Subplot spacing adjustment in Matplotlib - Time & Space Complexity
When adjusting subplot spacing in matplotlib, we want to know how the time to update the layout changes as we add more subplots.
How does the work grow when we change spacing for many subplots?
Analyze the time complexity of this subplot spacing adjustment code.
import matplotlib.pyplot as plt
fig, axs = plt.subplots(3, 3)
fig.subplots_adjust(hspace=0.5, wspace=0.5)
plt.show()
This code creates a 3x3 grid of plots and sets the horizontal and vertical spacing between them.
Look for loops or repeated steps in adjusting subplot spacing.
- Primary operation: Adjusting spacing involves updating layout for the entire figure, not individually per subplot.
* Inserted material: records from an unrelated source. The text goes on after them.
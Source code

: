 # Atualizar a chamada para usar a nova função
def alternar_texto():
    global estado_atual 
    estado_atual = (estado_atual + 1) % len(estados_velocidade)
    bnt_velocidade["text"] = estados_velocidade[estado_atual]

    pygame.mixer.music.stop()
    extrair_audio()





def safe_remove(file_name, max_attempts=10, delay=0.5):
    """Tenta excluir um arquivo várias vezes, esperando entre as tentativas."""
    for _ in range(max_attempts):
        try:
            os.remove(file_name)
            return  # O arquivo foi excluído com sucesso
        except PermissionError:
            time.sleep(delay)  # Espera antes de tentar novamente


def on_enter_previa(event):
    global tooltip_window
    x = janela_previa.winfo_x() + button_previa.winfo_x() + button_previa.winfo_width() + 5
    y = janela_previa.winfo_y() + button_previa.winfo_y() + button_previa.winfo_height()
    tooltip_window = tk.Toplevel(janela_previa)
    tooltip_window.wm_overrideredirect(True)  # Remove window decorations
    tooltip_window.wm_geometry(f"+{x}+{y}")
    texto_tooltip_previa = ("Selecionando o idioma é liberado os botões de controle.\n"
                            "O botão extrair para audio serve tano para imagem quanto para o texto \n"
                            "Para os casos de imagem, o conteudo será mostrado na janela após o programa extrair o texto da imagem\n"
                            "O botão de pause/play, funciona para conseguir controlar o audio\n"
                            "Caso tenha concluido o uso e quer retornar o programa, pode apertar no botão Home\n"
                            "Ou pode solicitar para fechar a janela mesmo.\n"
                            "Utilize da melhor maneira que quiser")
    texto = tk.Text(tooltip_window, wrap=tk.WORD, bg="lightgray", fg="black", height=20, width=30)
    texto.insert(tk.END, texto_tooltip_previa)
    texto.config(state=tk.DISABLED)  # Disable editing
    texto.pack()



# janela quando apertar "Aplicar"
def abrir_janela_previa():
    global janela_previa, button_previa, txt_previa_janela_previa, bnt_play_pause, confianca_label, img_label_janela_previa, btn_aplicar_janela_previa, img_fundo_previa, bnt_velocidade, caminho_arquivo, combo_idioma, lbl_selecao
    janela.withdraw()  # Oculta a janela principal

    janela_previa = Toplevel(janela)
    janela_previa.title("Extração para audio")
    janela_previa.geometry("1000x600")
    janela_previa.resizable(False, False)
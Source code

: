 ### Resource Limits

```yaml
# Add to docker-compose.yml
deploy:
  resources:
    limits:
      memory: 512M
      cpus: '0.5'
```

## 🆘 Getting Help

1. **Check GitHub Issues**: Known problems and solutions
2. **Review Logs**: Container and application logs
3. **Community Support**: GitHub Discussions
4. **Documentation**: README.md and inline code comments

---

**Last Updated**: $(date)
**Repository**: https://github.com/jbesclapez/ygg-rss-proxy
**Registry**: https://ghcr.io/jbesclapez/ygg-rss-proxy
- How many times: Once per call to
subplots_adjust, regardless of number of subplots.
As the number of subplots increases, the work to adjust spacing grows roughly in proportion.
| Input Size (n = total subplots) | Approx. Operations |
|---|---|
| 9 (3x3) | About 1 layout update |
| 100 (10x10) | About 1 layout update |
| 1000 (31x32) | About 1 layout update |
Pattern observation: The work grows roughly constant as the number of subplots increases.
Time Complexity: O(1)
This means the time to adjust spacing does not grow with the number of subplots.
[X] Wrong: "Adjusting subplot spacing is instant and does not depend on the number of subplots."
[OK] Correct: Actually, adjusting spacing is done once per figure, so it is roughly constant time regardless of subplot count.
Understanding how layout adjustments scale helps you reason about performance in data visualization tasks.
What if we adjusted spacing only for a subset of subplots? How would the time complexity change?